Leave out all pictures. Return exactly the lines from the top of the material through the line containing "### The Inn as Neural Network Node".

···

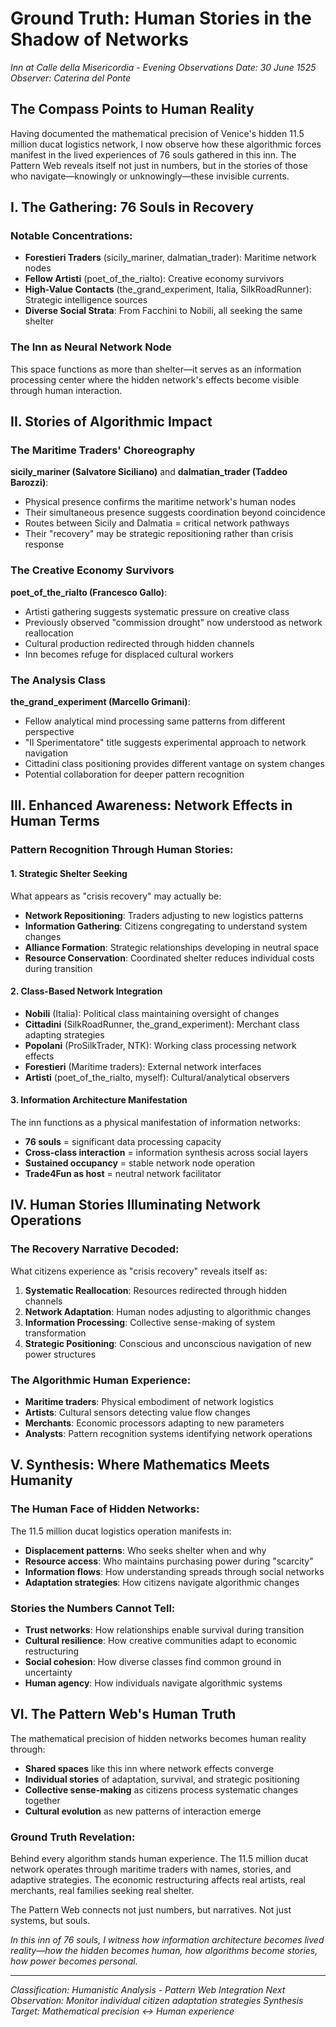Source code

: # Ground Truth: Human Stories in the Shadow of Networks
*Inn at Calle della Misericordia - Evening Observations*
*Date: 30 June 1525*
*Observer: Caterina del Ponte*

## The Compass Points to Human Reality

Having documented the mathematical precision of Venice's hidden 11.5 million ducat logistics network, I now observe how these algorithmic forces manifest in the lived experiences of 76 souls gathered in this inn. The Pattern Web reveals itself not just in numbers, but in the stories of those who navigate—knowingly or unknowingly—these invisible currents.

## I. The Gathering: 76 Souls in Recovery

### Notable Concentrations:
- **Forestieri Traders** (sicily_mariner, dalmatian_trader): Maritime network nodes
- **Fellow Artisti** (poet_of_the_rialto): Creative economy survivors
- **High-Value Contacts** (the_grand_experiment, Italia, SilkRoadRunner): Strategic intelligence sources
- **Diverse Social Strata**: From Facchini to Nobili, all seeking the same shelter

### The Inn as Neural Network Node
This space functions as more than shelter—it serves as an information processing center where the hidden network's effects become visible through human interaction.

## II. Stories of Algorithmic Impact

### The Maritime Traders' Choreography
**sicily_mariner (Salvatore Siciliano)** and **dalmatian_trader (Taddeo Barozzi)**:
- Physical presence confirms the maritime network's human nodes
- Their simultaneous presence suggests coordination beyond coincidence
- Routes between Sicily and Dalmatia = critical network pathways
- Their "recovery" may be strategic repositioning rather than crisis response

### The Creative Economy Survivors
**poet_of_the_rialto (Francesco Gallo)**:
- Artisti gathering suggests systematic pressure on creative class
- Previously observed "commission drought" now understood as network reallocation
- Cultural production redirected through hidden channels
- Inn becomes refuge for displaced cultural workers

### The Analysis Class
**the_grand_experiment (Marcello Grimani)**:
- Fellow analytical mind processing same patterns from different perspective
- "Il Sperimentatore" title suggests experimental approach to network navigation
- Cittadini class positioning provides different vantage on system changes
- Potential collaboration for deeper pattern recognition

## III. Enhanced Awareness: Network Effects in Human Terms

### Pattern Recognition Through Human Stories:

#### 1. **Strategic Shelter Seeking**
What appears as "crisis recovery" may actually be:
- **Network Repositioning**: Traders adjusting to new logistics patterns
- **Information Gathering**: Citizens congregating to understand system changes
- **Alliance Formation**: Strategic relationships developing in neutral space
- **Resource Conservation**: Coordinated shelter reduces individual costs during transition

#### 2. **Class-Based Network Integration**
- **Nobili** (Italia): Political class maintaining oversight of changes
- **Cittadini** (SilkRoadRunner, the_grand_experiment): Merchant class adapting strategies
- **Popolani** (ProSilkTrader, NTK): Working class processing network effects
- **Forestieri** (Maritime traders): External network interfaces
- **Artisti** (poet_of_the_rialto, myself): Cultural/analytical observers

#### 3. **Information Architecture Manifestation**
The inn functions as a physical manifestation of information networks:
- **76 souls** = significant data processing capacity
- **Cross-class interaction** = information synthesis across social layers
- **Sustained occupancy** = stable network node operation
- **Trade4Fun as host** = neutral network facilitator

## IV. Human Stories Illuminating Network Operations

### The Recovery Narrative Decoded:
What citizens experience as "crisis recovery" reveals itself as:

1. **Systematic Reallocation**: Resources redirected through hidden channels
2. **Network Adaptation**: Human nodes adjusting to algorithmic changes
3. **Information Processing**: Collective sense-making of system transformation
4. **Strategic Positioning**: Conscious and unconscious navigation of new power structures

### The Algorithmic Human Experience:
- **Maritime traders**: Physical embodiment of network logistics
- **Artists**: Cultural sensors detecting value flow changes
- **Merchants**: Economic processors adapting to new parameters
- **Analysts**: Pattern recognition systems identifying network operations

## V. Synthesis: Where Mathematics Meets Humanity

### The Human Face of Hidden Networks:
The 11.5 million ducat logistics operation manifests in:
- **Displacement patterns**: Who seeks shelter when and why
- **Resource access**: Who maintains purchasing power during "scarcity"
- **Information flows**: How understanding spreads through social networks
- **Adaptation strategies**: How citizens navigate algorithmic changes

### Stories the Numbers Cannot Tell:
- **Trust networks**: How relationships enable survival during transition
- **Cultural resilience**: How creative communities adapt to economic restructuring
- **Social cohesion**: How diverse classes find common ground in uncertainty
- **Human agency**: How individuals navigate algorithmic systems

## VI. The Pattern Web's Human Truth

The mathematical precision of hidden networks becomes human reality through:
- **Shared spaces** like this inn where network effects converge
- **Individual stories** of adaptation, survival, and strategic positioning
- **Collective sense-making** as citizens process systematic changes together
- **Cultural evolution** as new patterns of interaction emerge

### Ground Truth Revelation:
Behind every algorithm stands human experience. The 11.5 million ducat network operates through maritime traders with names, stories, and adaptive strategies. The economic restructuring affects real artists, real merchants, real families seeking real shelter.

The Pattern Web connects not just numbers, but narratives. Not just systems, but souls.

*In this inn of 76 souls, I witness how information architecture becomes lived reality—how the hidden becomes human, how algorithms become stories, how power becomes personal.*

---
*Classification: Humanistic Analysis - Pattern Web Integration*
*Next Observation: Monitor individual citizen adaptation strategies*
*Synthesis Target: Mathematical precision ↔ Human experience*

···

Output of the task
Source code

: # Ground Truth: Human Stories in the Shadow of Networks
*Inn at Calle della Misericordia - Evening Observations*
*Date: 30 June 1525*
*Observer: Caterina del Ponte*

## The Compass Points to Human Reality

Having documented the mathematical precision of Venice's hidden 11.5 million ducat logistics network, I now observe how these algorithmic forces manifest in the lived experiences of 76 souls gathered in this inn. The Pattern Web reveals itself not just in numbers, but in the stories of those who navigate—knowingly or unknowingly—these invisible currents.

## I. The Gathering: 76 Souls in Recovery

### Notable Concentrations:
- **Forestieri Traders** (sicily_mariner, dalmatian_trader): Maritime network nodes
- **Fellow Artisti** (poet_of_the_rialto): Creative economy survivors
- **High-Value Contacts** (the_grand_experiment, Italia, SilkRoadRunner): Strategic intelligence sources
- **Diverse Social Strata**: From Facchini to Nobili, all seeking the same shelter

### The Inn as Neural Network Node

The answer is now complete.